Most often, conflict among family members owing to leadership and wealth management and lack of long term planning lead to debacle of family-run businesses in India
In the view of problems faced by family-run business owners, the following 5 steps will help you to make proper family business succession planning process in the long term.
Step #1: Long Term Leadership and Strategy
It is the first step of family business succession planning.
The family-owned business that lacks long term leadership and strategy doesn’t go a long way. Success and longevity of a business depend on the long term vision and mission for executing strategies.
A family run business often has old-fashioned leadership, which is incapable of formulating innovative execution strategies, involving new capital and people for a longer period.
With paternalistic control over its day-to-day affairs, such businesses are incapable of recruiting external people.
Such a conservative style of doing business may work for a short period but fails in the long run.
A leader in the family-run business must be capable of making an action plan for a longer period to maintain its credibility in the market.
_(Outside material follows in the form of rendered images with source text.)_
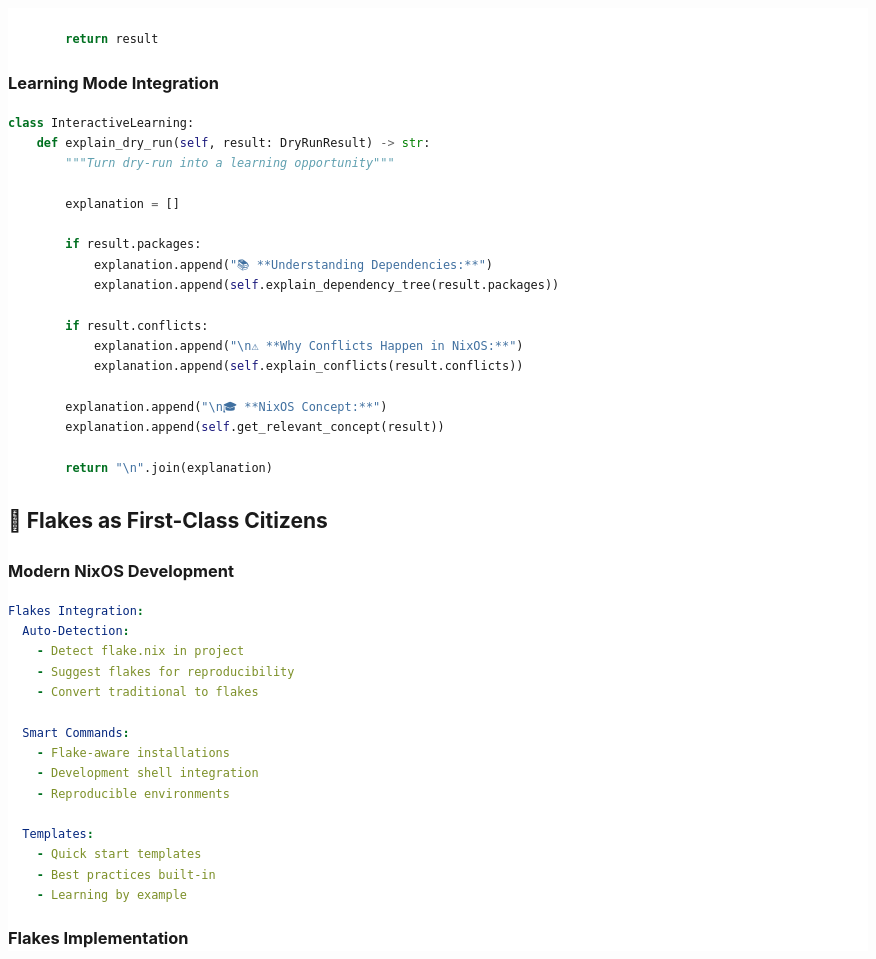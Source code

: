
 ```python
            
        return result
```

### Learning Mode Integration

```python
class InteractiveLearning:
    def explain_dry_run(self, result: DryRunResult) -> str:
        """Turn dry-run into a learning opportunity"""
        
        explanation = []
        
        if result.packages:
            explanation.append("📚 **Understanding Dependencies:**")
            explanation.append(self.explain_dependency_tree(result.packages))
        
        if result.conflicts:
            explanation.append("\n⚠️ **Why Conflicts Happen in NixOS:**")
            explanation.append(self.explain_conflicts(result.conflicts))
        
        explanation.append("\n🎓 **NixOS Concept:**")
        explanation.append(self.get_relevant_concept(result))
        
        return "\n".join(explanation)
```

## 🚀 Flakes as First-Class Citizens

### Modern NixOS Development

```yaml
Flakes Integration:
  Auto-Detection:
    - Detect flake.nix in project
    - Suggest flakes for reproducibility
    - Convert traditional to flakes
  
  Smart Commands:
    - Flake-aware installations
    - Development shell integration
    - Reproducible environments
  
  Templates:
    - Quick start templates
    - Best practices built-in
    - Learning by example
```

### Flakes Implementation
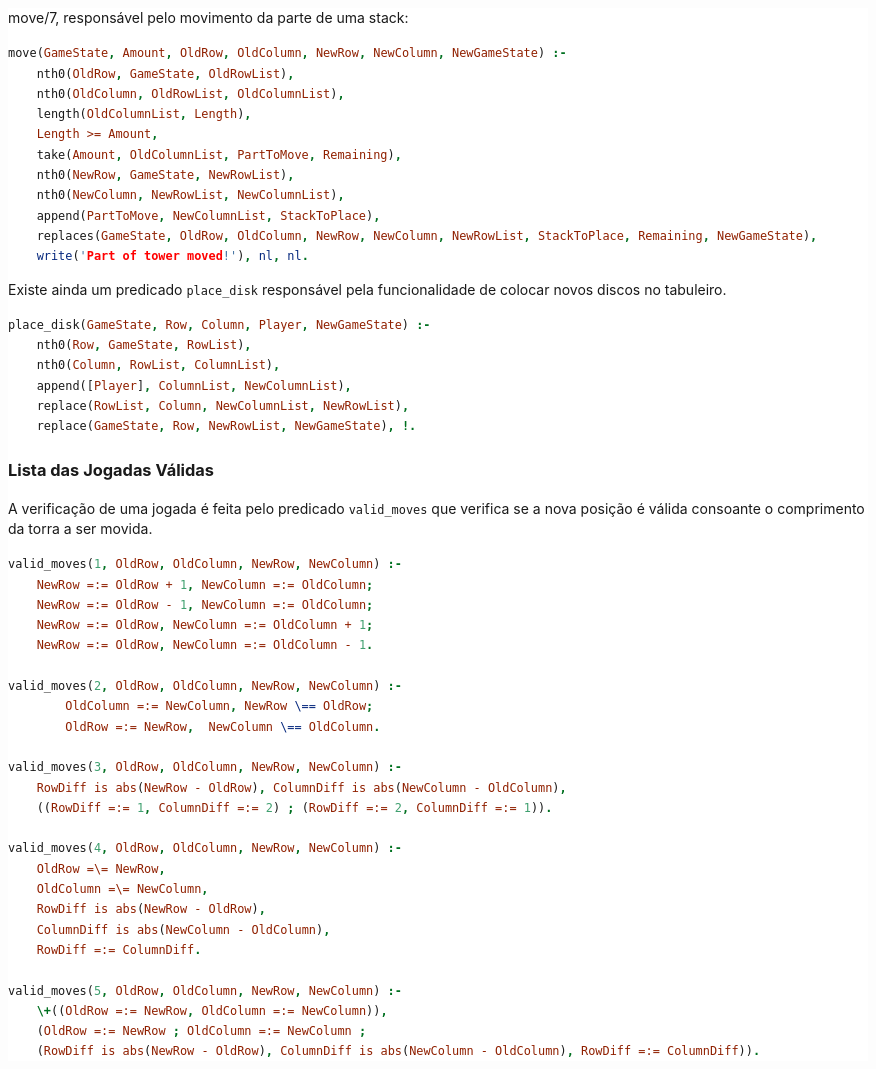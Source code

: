 move/7, responsável pelo movimento da parte de uma stack:

```prolog
move(GameState, Amount, OldRow, OldColumn, NewRow, NewColumn, NewGameState) :-
    nth0(OldRow, GameState, OldRowList),
    nth0(OldColumn, OldRowList, OldColumnList),
    length(OldColumnList, Length),
    Length >= Amount,
    take(Amount, OldColumnList, PartToMove, Remaining),
    nth0(NewRow, GameState, NewRowList),
    nth0(NewColumn, NewRowList, NewColumnList),
    append(PartToMove, NewColumnList, StackToPlace),
    replaces(GameState, OldRow, OldColumn, NewRow, NewColumn, NewRowList, StackToPlace, Remaining, NewGameState),
    write('Part of tower moved!'), nl, nl.
```

Existe ainda um predicado `place_disk` responsável pela funcionalidade de colocar novos discos no tabuleiro.

```prolog
place_disk(GameState, Row, Column, Player, NewGameState) :-
    nth0(Row, GameState, RowList),
    nth0(Column, RowList, ColumnList),
    append([Player], ColumnList, NewColumnList),
    replace(RowList, Column, NewColumnList, NewRowList),
    replace(GameState, Row, NewRowList, NewGameState), !.
```

### Lista das Jogadas Válidas
A verificação de uma jogada é feita pelo predicado `valid_moves` que verifica se a nova posição é válida consoante o comprimento da torra a ser movida.

```prolog
valid_moves(1, OldRow, OldColumn, NewRow, NewColumn) :-
    NewRow =:= OldRow + 1, NewColumn =:= OldColumn;
    NewRow =:= OldRow - 1, NewColumn =:= OldColumn;
    NewRow =:= OldRow, NewColumn =:= OldColumn + 1;
    NewRow =:= OldRow, NewColumn =:= OldColumn - 1.

valid_moves(2, OldRow, OldColumn, NewRow, NewColumn) :-
        OldColumn =:= NewColumn, NewRow \== OldRow;
        OldRow =:= NewRow,  NewColumn \== OldColumn.

valid_moves(3, OldRow, OldColumn, NewRow, NewColumn) :-
    RowDiff is abs(NewRow - OldRow), ColumnDiff is abs(NewColumn - OldColumn),
    ((RowDiff =:= 1, ColumnDiff =:= 2) ; (RowDiff =:= 2, ColumnDiff =:= 1)).

valid_moves(4, OldRow, OldColumn, NewRow, NewColumn) :-
    OldRow =\= NewRow,
    OldColumn =\= NewColumn,
    RowDiff is abs(NewRow - OldRow),
    ColumnDiff is abs(NewColumn - OldColumn),
    RowDiff =:= ColumnDiff.

valid_moves(5, OldRow, OldColumn, NewRow, NewColumn) :-
    \+((OldRow =:= NewRow, OldColumn =:= NewColumn)),
    (OldRow =:= NewRow ; OldColumn =:= NewColumn ; 
    (RowDiff is abs(NewRow - OldRow), ColumnDiff is abs(NewColumn - OldColumn), RowDiff =:= ColumnDiff)).
```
Step #2: Succession Planning
Pathetic family business succession planning has long been the prime reason behind their failure since centuries in India.
The absence of systematic succession planning of business often triggers conflict among family members on the exit of an incumbent.
According to the PwC report, ’Only 15% of family-owned businesses have a robust succession plan.’
During a sudden crisis of leadership, if there is no systematic pipeline of leadership, family members start confronting each other for the succession of business and end up hurting business.